-- Task description --
Your output should be the exact lines from the start of the data through the line containing "to import project**", with no pictures.

-- Records to use --
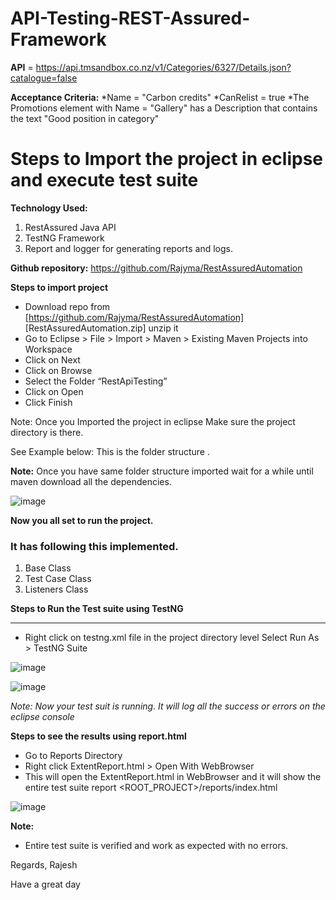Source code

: # API-Testing-REST-Assured-Framework

**API** = https://api.tmsandbox.co.nz/v1/Categories/6327/Details.json?catalogue=false

**Acceptance Criteria:**
*Name = "Carbon credits"
*CanRelist = true
*The Promotions element with Name = "Gallery" has a Description that contains the text "Good position in category"

# Steps to Import the project in eclipse and execute test suite 

**Technology Used:**
1. RestAssured Java API
2. TestNG Framework 
3. Report and logger for generating reports and logs.

**Github repository:**  https://github.com/Rajyma/RestAssuredAutomation

**Steps to import project**
- Download repo from [https://github.com/Rajyma/RestAssuredAutomation] [RestAssuredAutomation.zip]  unzip it
- Go to Eclipse > File > Import > Maven > Existing Maven Projects into Workspace
- Click on Next 
- Click on Browse
- Select the Folder “RestApiTesting”
- Click on Open
- Click Finish

Note: Once you Imported the project in eclipse Make sure the project directory is there. 

See Example below: This is the folder structure . 


**Note:**
Once you have same folder structure imported wait for a while until maven download all the dependencies. 

![image](https://user-images.githubusercontent.com/26476263/162620329-d7900cf4-0560-45a3-a677-735ff190a8d3.png)



**Now you all set to run the project.**

### It has following this implemented. 
1. Base Class
2. Test Case Class
3. Listeners Class


 **Steps to Run the Test suite using TestNG**

------------


- Right click on testng.xml file in the project directory level
Select Run As >  TestNG Suite



![image](https://user-images.githubusercontent.com/26476263/162620378-f3f22de1-0348-4da4-b657-0394435bc6e9.png)


![image](https://user-images.githubusercontent.com/26476263/162620484-9b60c3dc-b616-47bf-b35f-54e3e5434f7f.png)


*Note: Now your test suit is running. It will log all the success or errors on the eclipse console*


**Steps to see the results using report.html**

- Go to Reports Directory
- Right click ExtentReport.html > Open With WebBrowser
- This will open the ExtentReport.html in WebBrowser and it will show the entire test suite report
<ROOT_PROJECT>/reports/index.html

![image](https://user-images.githubusercontent.com/26476263/162618695-fc7a47c5-70a2-4552-8186-fc7525276267.png)


**Note:**
- Entire test suite is verified and work as expected with no errors. 




Regards,
Rajesh

Have a great day


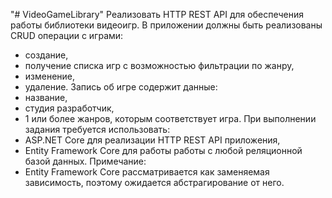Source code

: "# VideoGameLibrary" 
Реализовать HTTP REST API для обеспечения работы библиотеки видеоигр.
В приложении должны быть реализованы CRUD операции с играми:
- создание,
- получение списка игр с возможностью фильтрации по жанру,
- изменение,
- удаление.
Запись об игре содержит данные:
- название,
- студия разработчик,
- 1 или более жанров, которым соответствует игра.
При выполнении задания требуется использовать:
- ASP.NET Core для реализации HTTP REST API приложения,
- Entity Framework Core для работы работы с любой реляционной базой данных.
Примечание:
- Entity Framework Core рассматривается как заменяемая зависимость, поэтому ожидается абстрагирование от него.
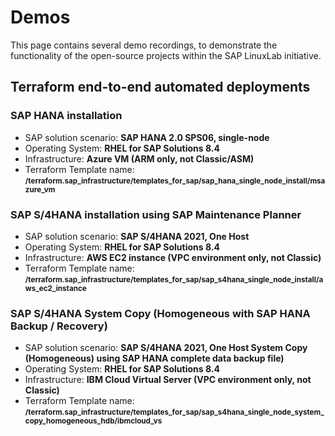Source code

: # Demos

This page contains several demo recordings, to demonstrate the functionality of the open-source projects within the SAP LinuxLab initiative.

## Terraform end-to-end automated deployments

### SAP HANA installation

- SAP solution scenario: **SAP HANA 2.0 SPS06, single-node**
- Operating System: **RHEL for SAP Solutions 8.4**
- Infrastructure: **Azure VM (ARM only, not Classic/ASM)**
- Terraform Template name: <sub style="vertical-align: baseline;">**/terraform.sap_infrastructure/templates_for_sap/sap_hana_single_node_install/msazure_vm**</sub>

<div id="terraform-demo1-wrapper" style="z-index: 1; position: relative; max-width: 80%;"></div>


### SAP S/4HANA installation using SAP Maintenance Planner

- SAP solution scenario: **SAP S/4HANA 2021, One Host**
- Operating System: **RHEL for SAP Solutions 8.4**
- Infrastructure: **AWS EC2 instance (VPC environment only, not Classic)**
- Terraform Template name: <sub style="vertical-align: baseline;">**/terraform.sap_infrastructure/templates_for_sap/sap_s4hana_single_node_install/aws_ec2_instance**</sub>

<div id="terraform-demo2-wrapper" style="z-index: 1; position: relative; max-width: 80%;"></div>


### SAP S/4HANA System Copy (Homogeneous with SAP HANA Backup / Recovery)

- SAP solution scenario: **SAP S/4HANA 2021, One Host System Copy (Homogeneous) using SAP HANA complete data backup file)**
- Operating System: **RHEL for SAP Solutions 8.4**
- Infrastructure: **IBM Cloud Virtual Server (VPC environment only, not Classic)**
- Terraform Template name: <sub style="vertical-align: baseline;">**/terraform.sap_infrastructure/templates_for_sap/sap_s4hana_single_node_system_copy_homogeneous_hdb/ibmcloud_vs**</sub>

<div id="terraform-demo3-wrapper" style="z-index: 1; position: relative; max-width: 80%;"></div>

<!--
### SAP ECC on SAP HANA System Copy (Homogeneous with SAP HANA Backup / Recovery)

- SAP solution scenario: **SAP S/4HANA 2021, One Host System Copy (Homogeneous) using SAP HANA complete data backup file)**
- Operating System: **RHEL for SAP Solutions 8.4**
- Infrastructure: **IBM Cloud Virtual Server (VPC environment only, not Classic)**
- Terraform Template name: <sub style="vertical-align: baseline;">**/terraform.sap_infrastructure/templates_for_sap/sap_ecc_hana_single_node_system_copy_homogeneous_hdb/ibmcloud_vs**</sub>

<div id="terraform-demo4-wrapper" style="z-index: 1; position: relative; max-width: 80%;"></div>



## Ansible automated SAP installations

### SAP HANA installation

- SAP solution scenario: **SAP HANA, scale-out cluster**
- Operating System: **RHEL for SAP Solutions 8.4**
- Ansible Collection: <sub style="vertical-align: baseline;">**/community.sap_install/roles/**</sub>

<div id="ansible-demo1-wrapper" style="z-index: 1; position: relative; max-width: 80%;"></div>

-->

<script>
  window.onload = function(){
    AsciinemaPlayer.create('/assets/asciicast/sap_01-ascii.cast', document.getElementById('terraform-demo1-wrapper'));
    AsciinemaPlayer.create('/assets/asciicast/sap_02-ascii.cast', document.getElementById('terraform-demo2-wrapper'));
    AsciinemaPlayer.create('/assets/asciicast/sap_03-ascii.cast', document.getElementById('terraform-demo3-wrapper'));
    AsciinemaPlayer.create('/assets/asciicast/example.cast', document.getElementById('terraform-demo4-wrapper'));
    AsciinemaPlayer.create('/assets/asciicast/example.cast', document.getElementById('ansible-demo1-wrapper'));
  }
</script>
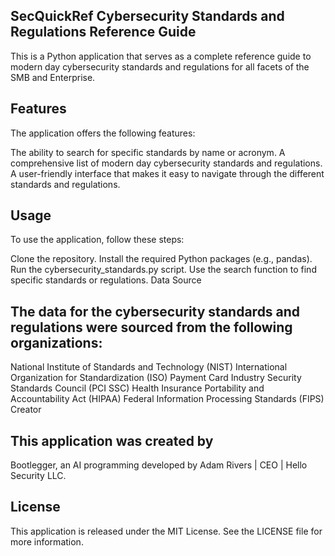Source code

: ## SecQuickRef Cybersecurity Standards and Regulations Reference Guide

This is a Python application that serves as a complete reference guide to modern day cybersecurity standards and regulations for all facets of the SMB and Enterprise.

## Features

The application offers the following features:

The ability to search for specific standards by name or acronym.
A comprehensive list of modern day cybersecurity standards and regulations.
A user-friendly interface that makes it easy to navigate through the different standards and regulations.

## Usage

To use the application, follow these steps:

Clone the repository.
Install the required Python packages (e.g., pandas).
Run the cybersecurity_standards.py script.
Use the search function to find specific standards or regulations.
Data Source

## The data for the cybersecurity standards and regulations were sourced from the following organizations:

National Institute of Standards and Technology (NIST)
International Organization for Standardization (ISO)
Payment Card Industry Security Standards Council (PCI SSC)
Health Insurance Portability and Accountability Act (HIPAA)
Federal Information Processing Standards (FIPS)
Creator

## This application was created by 

Bootlegger, an AI programming developed by Adam Rivers | CEO | Hello Security LLC.

## License

This application is released under the MIT License. See the LICENSE file for more information.
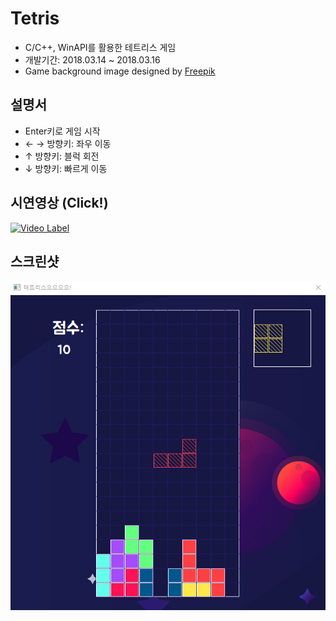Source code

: # Tetris
- C/C++, WinAPI를 활용한 테트리스 게임  
- 개발기간: 2018.03.14 ~ 2018.03.16  
- Game background image designed by [Freepik](https://www.freepik.com/free-vector/star-background-with-planets_1594486.htm)  

## 설명서
- Enter키로 게임 시작
- ← → 방향키: 좌우 이동
- ↑ 방향키: 블럭 회전
- ↓ 방향키: 빠르게 이동

## 시연영상 (Click!)
[![Video Label](https://i.ytimg.com/vi/ru1RxTmAlMQ/maxresdefault.jpg)](https://youtu.be/ru1RxTmAlMQ)  

## 스크린샷
![](https://github.com/HelloWoori/Tetris/blob/master/PlayScene.png)
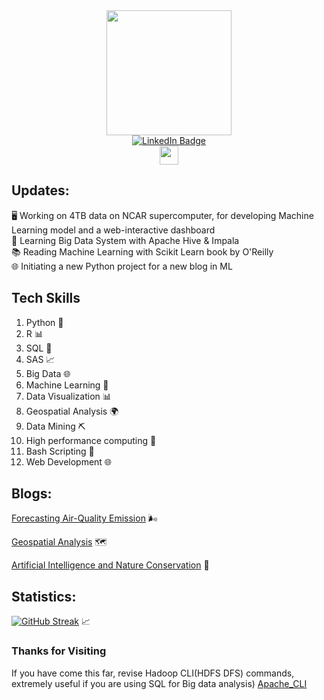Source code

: <div align="center">
  <img src="https://media2.giphy.com/media/3o7qE1YN7aBOFPRw8E/giphy.gif?cid=ecf05e471znfcirjxm6vianun3sbijamo88oa489zph9lh30&ep=v1_gifs_related&rid=giphy.gif&ct=g" width="200"/>
</div>

<div align="center">
  <a href="https://www.linkedin.com/in/bhattarai1/">
    <img src="https://img.shields.io/badge/LinkedIn-blue?style=for-the-badge&logo=linkedin&logoColor=white" alt="LinkedIn Badge"/>
  </a>
</div>

<div align="center">
  <img src="https://media.giphy.com/media/hvRJCLFzcasrR4ia7z/giphy.gif" width="30px"/>
</div>



## Updates:
   🖥️ Working on 4TB data on NCAR supercomputer, for developing Machine Learning model and a web-interactive dashboard<br>
   🚀 Learning Big Data System with Apache Hive & Impala<br>
   📚 Reading Machine Learning with Scikit Learn book by O'Reilly<br>
   🌐 Initiating a new Python project for a new blog in ML 


## Tech Skills
1. Python 🐍
2. R 📊
3. SQL 💾
4. SAS 📈
5. Big Data 🌐
6. Machine Learning 🤖
7. Data Visualization 📊
8. Geospatial Analysis 🌍
9. Data Mining ⛏️
10. High performance computing 🚀
11. Bash Scripting 📜
12. Web Development 🌐


## Blogs:

[Forecasting Air-Quality Emission](https://sujan-bhattarai12.github.io/posts/southAsia_crop/) 🌬️

[Geospatial Analysis](https://sujan-bhattarai12.github.io/posts/economic_zone/) 🗺️

[Artificial Intelligence and Nature Conservation](https://sujan-bhattarai12.github.io/posts/12-09-2020-AI-ethics/) 🌿

## Statistics:
[![GitHub Streak](http://github-readme-streak-stats.herokuapp.com?user=sujan-bhattarai12&theme=dark&background=000000)](https://git.io/streak-stats?v=1) 📈

### Thanks for Visiting
If you have come this far, revise Hadoop CLI(HDFS DFS) commands, extremely useful if you are using SQL for Big data analysis)
[Apache_CLI](https://hadoop.apache.org/docs/stable/hadoop-project-dist/hadoop-common/FileSystemShell.html)
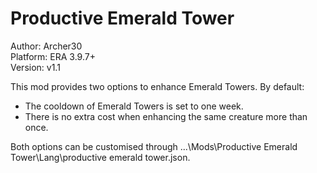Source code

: # Productive Emerald Tower

Author: Archer30  
Platform: ERA 3.9.7+  
Version: v1.1  

This mod provides two options to enhance Emerald Towers. By default:  
- The cooldown of Emerald Towers is set to one week.  
- There is no extra cost when enhancing the same creature more than once.  

Both options can be customised through ...\Mods\Productive Emerald Tower\Lang\productive emerald tower.json.
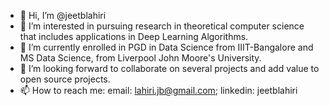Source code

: - 👋 Hi, I’m @jeetblahiri
- 👀 I’m interested in pursuing research in theoretical computer science that includes applications in Deep Learning Algorithms. 
- 🌱 I’m currently enrolled in PGD in Data Science from IIIT-Bangalore and MS Data Science, from Liverpool John Moore's University.
- 💞️ I’m looking forward to collaborate on several projects and add value to open source projects.
- 📫 How to reach me: email: lahiri.jb@gmail.com; linkedin: jeetblahiri

<!---
jeetblahiri/jeetblahiri is a ✨ special ✨ repository because its `README.md` (this file) appears on your GitHub profile.
You can click the Preview link to take a look at your changes.
--->
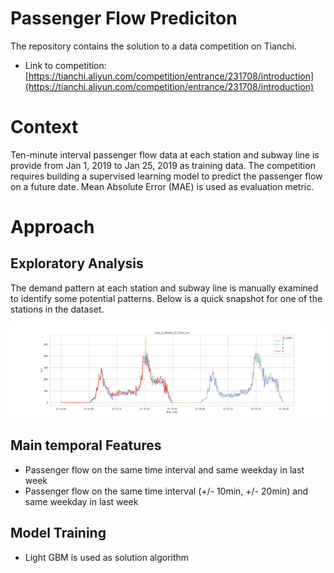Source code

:# Passenger Flow Prediciton
The repository contains the solution to a data competition on Tianchi.
- Link to competition: [https://tianchi.aliyun.com/competition/entrance/231708/introduction](https://tianchi.aliyun.com/competition/entrance/231708/introduction)

# Context
Ten-minute interval passenger flow data at each station and subway line is provide from Jan 1, 2019 to Jan 25, 2019 as training data. The competition requires building a supervised learning model to predict the passenger flow on a future date. Mean Absolute Error (MAE) is used as evaluation metric.

# Approach
## Exploratory Analysis
The demand pattern at each station and subway line is manually examined to identify some potential patterns. Below is a quick snapshot for one of the stations in the dataset.
<p align="center">
  <img src="./images/Line_C_Station_57_Flow_out.png" width="800" title="Wide & deep architecture of DeepFM">
</p>

## Main temporal Features
- Passenger flow on the same time interval and same weekday in last week
- Passenger flow on the same time interval (+/- 10min, +/- 20min) and same weekday in last week

## Model Training
- Light GBM is used as solution algorithm 

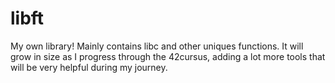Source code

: # libft

My own library!
Mainly contains libc and other uniques functions.
It will grow in size as I progress through the 42cursus, adding a lot more tools that will be very helpful during my journey.
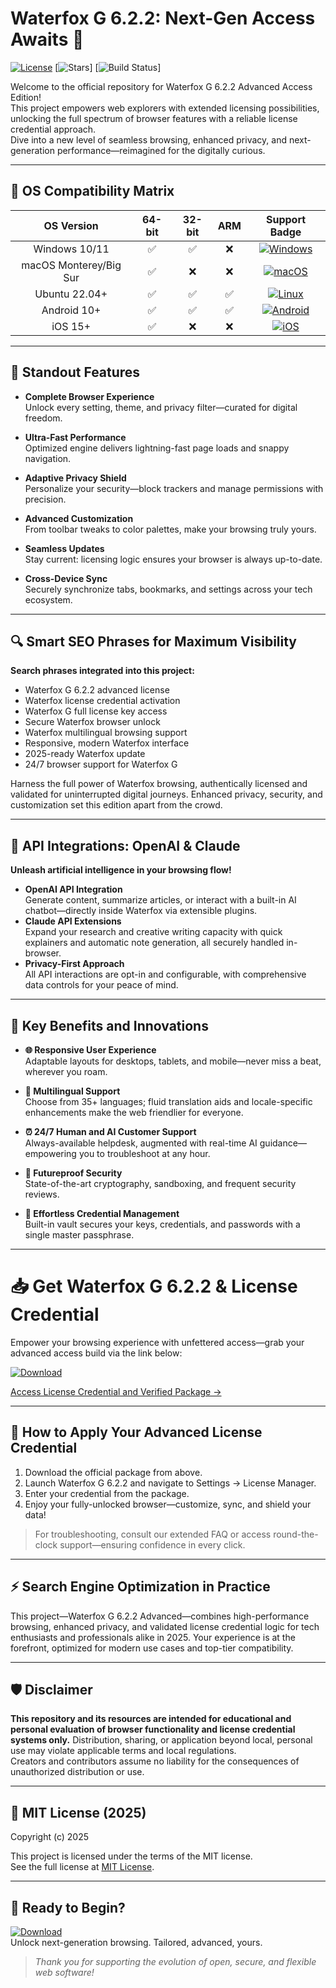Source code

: # Waterfox G 6.2.2: Next-Gen Access Awaits 🚀

[![License](https://img.shields.io/badge/license-MIT-brightgreen)](https://opensource.org/licenses/MIT)
[![Stars](https://img.shields.io/github/stars/?style=social)]
[![Build Status](https://img.shields.io/badge/build-passing-success)]

Welcome to the official repository for Waterfox G 6.2.2 Advanced Access Edition!  
This project empowers web explorers with extended licensing possibilities, unlocking the full spectrum of browser features with a reliable license credential approach.  
Dive into a new level of seamless browsing, enhanced privacy, and next-generation performance—reimagined for the digitally curious.

---

## 🎯 OS Compatibility Matrix

|   OS Version   | 64-bit | 32-bit | ARM | Support Badge                                     |
|:--------------:|:------:|:------:|:---:|:-------------------------------------------------:|
| Windows 10/11  |   ✅    |   ✅    |  ❌ | [![Windows](https://img.shields.io/badge/Windows-Compatible-blue?logo=windows)]()  |
| macOS Monterey/Big Sur |   ✅    |   ❌    |  ❌ | [![macOS](https://img.shields.io/badge/macOS-Optimized-lightgrey?logo=apple)]()   |
| Ubuntu 22.04+  |   ✅    |   ✅    |  ✅ | [![Linux](https://img.shields.io/badge/Linux-Ready-yellow?logo=linux)]()          |
| Android 10+    |   ✅    |   ✅    |  ✅ | [![Android](https://img.shields.io/badge/Android-Supported-brightgreen?logo=android)]() |
| iOS 15+        |   ✅    |   ❌    |  ❌ | [![iOS](https://img.shields.io/badge/iOS-Tested-blueviolet?logo=apple)]()         |

---

## 🌟 Standout Features

- **Complete Browser Experience**  
  Unlock every setting, theme, and privacy filter—curated for digital freedom.

- **Ultra‐Fast Performance**  
  Optimized engine delivers lightning-fast page loads and snappy navigation.

- **Adaptive Privacy Shield**  
  Personalize your security—block trackers and manage permissions with precision.

- **Advanced Customization**  
  From toolbar tweaks to color palettes, make your browsing truly yours.

- **Seamless Updates**  
  Stay current: licensing logic ensures your browser is always up-to-date.

- **Cross-Device Sync**  
  Securely synchronize tabs, bookmarks, and settings across your tech ecosystem.

---

## 🔍 Smart SEO Phrases for Maximum Visibility

**Search phrases integrated into this project:**
- Waterfox G 6.2.2 advanced license
- Waterfox license credential activation
- Waterfox G full license key access
- Secure Waterfox browser unlock
- Waterfox multilingual browsing support
- Responsive, modern Waterfox interface
- 2025-ready Waterfox update
- 24/7 browser support for Waterfox G

Harness the full power of Waterfox browsing, authentically licensed and validated for uninterrupted digital journeys. Enhanced privacy, security, and customization set this edition apart from the crowd.

---

## 🤖 API Integrations: OpenAI & Claude

**Unleash artificial intelligence in your browsing flow!**

- **OpenAI API Integration**  
  Generate content, summarize articles, or interact with a built-in AI chatbot—directly inside Waterfox via extensible plugins.
- **Claude API Extensions**  
  Expand your research and creative writing capacity with quick explainers and automatic note generation, all securely handled in-browser.
- **Privacy-First Approach**  
  All API interactions are opt-in and configurable, with comprehensive data controls for your peace of mind.

---

## 🧠 Key Benefits and Innovations

- **🌐 Responsive User Experience**  
  Adaptable layouts for desktops, tablets, and mobile—never miss a beat, wherever you roam.

- **📜 Multilingual Support**  
  Choose from 35+ languages; fluid translation aids and locale-specific enhancements make the web friendlier for everyone.

- **⏰ 24/7 Human and AI Customer Support**  
  Always-available helpdesk, augmented with real-time AI guidance—empowering you to troubleshoot at any hour.

- **🔐 Futureproof Security**  
  State-of-the-art cryptography, sandboxing, and frequent security reviews.

- **📝 Effortless Credential Management**  
  Built-in vault secures your keys, credentials, and passwords with a single master passphrase.

---

# 📥 Get Waterfox G 6.2.2 & License Credential

Empower your browsing experience with unfettered access—grab your advanced access build via the link below:

[![Download](https://img.shields.io/badge/Download-blue)](https://github.com/nessie100suk/waterfox-g-622-unlocked-edition/releases/download/6bs53x67sf/Setup.2.9.6.zip)

[Access License Credential and Verified Package →](https://github.com/nessie100suk/waterfox-g-622-unlocked-edition/releases/download/6bs53x67sf/Setup.2.9.6.zip)

---

## 🔗 How to Apply Your Advanced License Credential

1. Download the official package from above.  
2. Launch Waterfox G 6.2.2 and navigate to Settings → License Manager.
3. Enter your credential from the package.
4. Enjoy your fully-unlocked browser—customize, sync, and shield your data!

> For troubleshooting, consult our extended FAQ or access round-the-clock support—ensuring confidence in every click.

---

## ⚡ Search Engine Optimization in Practice

This project—Waterfox G 6.2.2 Advanced—combines high-performance browsing, enhanced privacy, and validated license credential logic for tech enthusiasts and professionals alike in 2025. Your experience is at the forefront, optimized for modern use cases and top-tier compatibility.

---

## 🛡️ Disclaimer

**This repository and its resources are intended for educational and personal evaluation of browser functionality and license credential systems only.** Distribution, sharing, or application beyond local, personal use may violate applicable terms and local regulations.  
Creators and contributors assume no liability for the consequences of unauthorized distribution or use.

---

## 📜 MIT License (2025)

Copyright (c) 2025

This project is licensed under the terms of the MIT license.  
See the full license at [MIT License](https://opensource.org/licenses/MIT).

---

## 🚦 Ready to Begin?

[![Download](https://img.shields.io/badge/Download-blue)](https://github.com/nessie100suk/waterfox-g-622-unlocked-edition/releases/download/6bs53x67sf/Setup.2.9.6.zip)  
Unlock next-generation browsing. Tailored, advanced, yours.

> *Thank you for supporting the evolution of open, secure, and flexible web software!*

-- Response area --
Source code

: # API-Testing-REST-Assured-Framework

**API** = https://api.tmsandbox.co.nz/v1/Categories/6327/Details.json?catalogue=false

**Acceptance Criteria:**
*Name = "Carbon credits"
*CanRelist = true
*The Promotions element with Name = "Gallery" has a Description that contains the text "Good position in category"

# Steps to Import the project in eclipse and execute test suite 

**Technology Used:**
1. RestAssured Java API
2. TestNG Framework 
3. Report and logger for generating reports and logs.

**Github repository:**  https://github.com/Rajyma/RestAssuredAutomation

**Steps to import project**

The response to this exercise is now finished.